At some point, probably around early 2012, my relationship changed yet again. I can't remember how exactly this began, but after a certain point every time I ingested cannabis, the high itself became excruciatingly unpleasant. Every time I smoked, I would feel incredibly mentally unwell. I was overcome with fear, anxiety, and extreme dysphoria, and would be forced to ride out the horror, using prayer and meditation to get me through until it was over. I was also presented with a troubling phenomenon - every time I smoked, I had the distinct sensation that I had opened myself up to some sort of external, malevolent spiritual force, and would have to use all of my willpower to fight off demonic possession. This might sound ridiculous, but it was my experience.

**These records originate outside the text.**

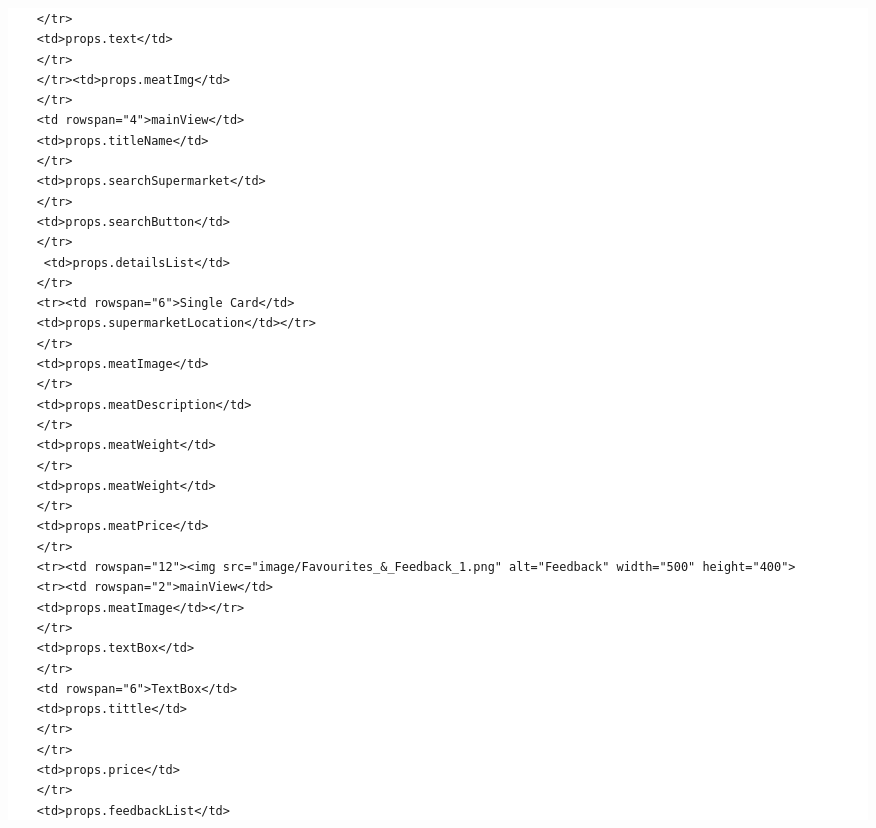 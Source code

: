        </tr>
        <td>props.text</td>
        </tr>
        </tr><td>props.meatImg</td>
        </tr>
        <td rowspan="4">mainView</td>
        <td>props.titleName</td>
        </tr>
        <td>props.searchSupermarket</td>
        </tr>
        <td>props.searchButton</td>
        </tr>
         <td>props.detailsList</td>
        </tr>
        <tr><td rowspan="6">Single Card</td>
        <td>props.supermarketLocation</td></tr>
        </tr>
        <td>props.meatImage</td>
        </tr>
        <td>props.meatDescription</td>
        </tr>
        <td>props.meatWeight</td>
        </tr>
        <td>props.meatWeight</td>
        </tr>
        <td>props.meatPrice</td>
        </tr>
        <tr><td rowspan="12"><img src="image/Favourites_&_Feedback_1.png" alt="Feedback" width="500" height="400">
        <tr><td rowspan="2">mainView</td>
        <td>props.meatImage</td></tr>
        </tr>
        <td>props.textBox</td>
        </tr>
        <td rowspan="6">TextBox</td>
        <td>props.tittle</td>
        </tr>
        </tr>
        <td>props.price</td>
        </tr>
        <td>props.feedbackList</td> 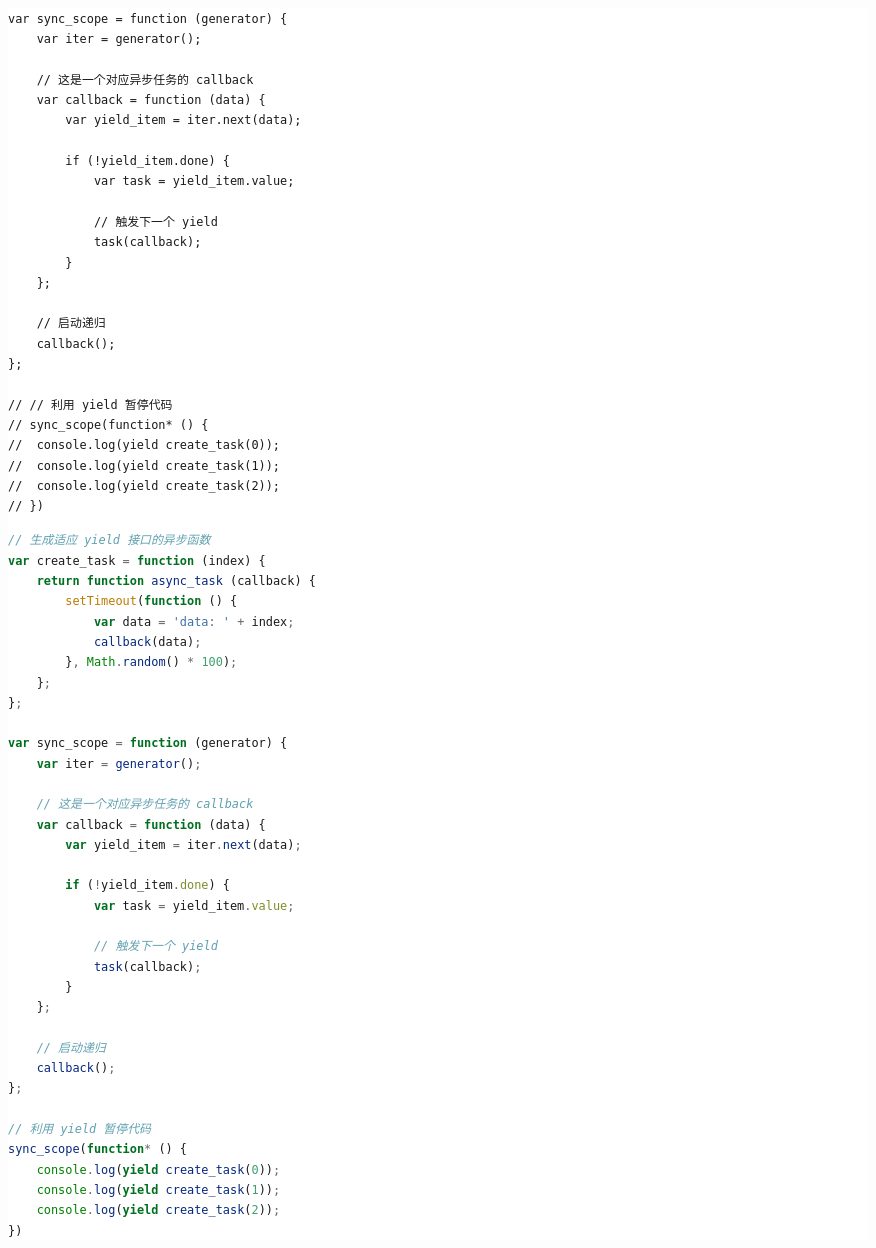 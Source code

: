 
	var sync_scope = function (generator) {
		var iter = generator();

		// 这是一个对应异步任务的 callback
		var callback = function (data) {
			var yield_item = iter.next(data);

			if (!yield_item.done) {
				var task = yield_item.value;

				// 触发下一个 yield
				task(callback);
			}
		};

		// 启动递归
		callback();
	};

	// // 利用 yield 暂停代码
	// sync_scope(function* () {
	// 	console.log(yield create_task(0));
	// 	console.log(yield create_task(1));
	// 	console.log(yield create_task(2));
	// })
</script>

```javascript
// 生成适应 yield 接口的异步函数
var create_task = function (index) {
	return function async_task (callback) {
		setTimeout(function () {
			var data = 'data: ' + index;
			callback(data);
		}, Math.random() * 100);
	};
};

var sync_scope = function (generator) {
	var iter = generator();

	// 这是一个对应异步任务的 callback
	var callback = function (data) {
		var yield_item = iter.next(data);

		if (!yield_item.done) {
			var task = yield_item.value;

			// 触发下一个 yield
			task(callback);
		}
	};

	// 启动递归
	callback();
};

// 利用 yield 暂停代码
sync_scope(function* () {
	console.log(yield create_task(0));
	console.log(yield create_task(1));
	console.log(yield create_task(2));
})
```
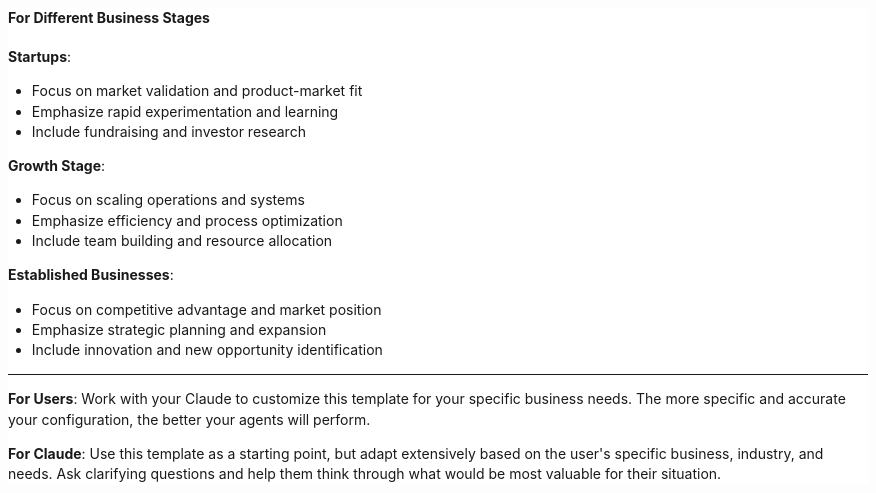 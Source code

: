 #### For Different Business Stages

**Startups**:
- Focus on market validation and product-market fit
- Emphasize rapid experimentation and learning
- Include fundraising and investor research

**Growth Stage**:
- Focus on scaling operations and systems
- Emphasize efficiency and process optimization
- Include team building and resource allocation

**Established Businesses**:
- Focus on competitive advantage and market position
- Emphasize strategic planning and expansion
- Include innovation and new opportunity identification

---

**For Users**: Work with your Claude to customize this template for your specific business needs. The more specific and accurate your configuration, the better your agents will perform.

**For Claude**: Use this template as a starting point, but adapt extensively based on the user's specific business, industry, and needs. Ask clarifying questions and help them think through what would be most valuable for their situation.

It was at this point that I made the conscious decision to stop consuming cannabis. I gave in and smoked again a handful of times, but every time I had the above-mentioned awful effects. It's as though cannabis itself was conditioning me to recognize the negative effects it had on my life. At this point, I haven't smoked in over a year, and have absolutely no desire to smoke again. Now, even if a friend happens to be smoking right in front of me (something I'm cool with - to each his own), I feel no temptation whatsoever to join in. The smell, something I once cherished, has become repulsive to me. This change in conditioning really had nothing to do with some great feat of willpower on my part. It was more like a child touching a hot flame. The first few times the child may keep touching the flame, expecting it not to burn him, but after enough times, he'll get it.

Like the OP, I refrain from making a judgement call on the plant/drug itself, much less on the user. I have no doubt that some people benefit from it. For me though, while I can look back fondly on the time in my life when I truly loved cannabis, at this point in my life I have no desire to ever study under that teacher ever again.